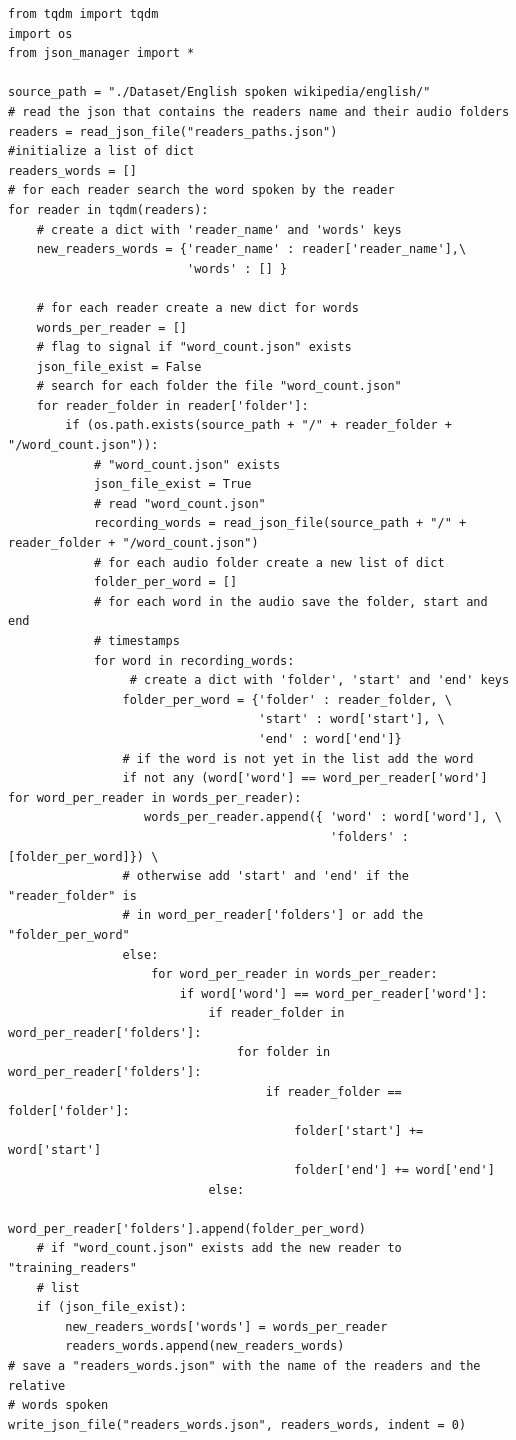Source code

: \documentclass[12pt,a4paper,titlepage]{article}
\begin{document}
\begin{lstlisting}[language=iPython,firstnumber=1, caption=words\_per\_reader.py, label=words_per_reader,captionpos=b]
from tqdm import tqdm
import os
from json_manager import *

source_path = "./Dataset/English spoken wikipedia/english/"
# read the json that contains the readers name and their audio folders
readers = read_json_file("readers_paths.json")
#initialize a list of dict
readers_words = []
# for each reader search the word spoken by the reader
for reader in tqdm(readers):
    # create a dict with 'reader_name' and 'words' keys
    new_readers_words = {'reader_name' : reader['reader_name'],\
                         'words' : [] }

    # for each reader create a new dict for words
    words_per_reader = [] 
    # flag to signal if "word_count.json" exists
    json_file_exist = False
    # search for each folder the file "word_count.json"
    for reader_folder in reader['folder']:
        if (os.path.exists(source_path + "/" + reader_folder + "/word_count.json")):
            # "word_count.json" exists
            json_file_exist = True
            # read "word_count.json"
            recording_words = read_json_file(source_path + "/" + reader_folder + "/word_count.json")
            # for each audio folder create a new list of dict
            folder_per_word = []
            # for each word in the audio save the folder, start and end 
            # timestamps
            for word in recording_words:
                 # create a dict with 'folder', 'start' and 'end' keys
                folder_per_word = {'folder' : reader_folder, \
                                   'start' : word['start'], \
                                   'end' : word['end']}
                # if the word is not yet in the list add the word
                if not any (word['word'] == word_per_reader['word'] for word_per_reader in words_per_reader):
                   words_per_reader.append({ 'word' : word['word'], \
                                             'folders' : [folder_per_word]}) \
                # otherwise add 'start' and 'end' if the "reader_folder" is 
                # in word_per_reader['folders'] or add the "folder_per_word"  
                else:
                    for word_per_reader in words_per_reader:
                        if word['word'] == word_per_reader['word']:
                            if reader_folder in word_per_reader['folders']:
                                for folder in word_per_reader['folders']:
                                    if reader_folder == folder['folder']:
                                        folder['start'] += word['start']
                                        folder['end'] += word['end']
                            else:
                                word_per_reader['folders'].append(folder_per_word)
    # if "word_count.json" exists add the new reader to "training_readers"
    # list     
    if (json_file_exist):
        new_readers_words['words'] = words_per_reader
        readers_words.append(new_readers_words)
# save a "readers_words.json" with the name of the readers and the relative 
# words spoken
write_json_file("readers_words.json", readers_words, indent = 0)


\end{lstlisting}
\end{document}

################

> _What to do_
Only the lines that hold the word "with" are wanted; each should be pulled from the records.

> _Result of the exercise_
    # create a dict with 'reader_name' and 'words' keys
                 # create a dict with 'folder', 'start' and 'end' keys
# save a "readers_words.json" with the name of the readers and the relative 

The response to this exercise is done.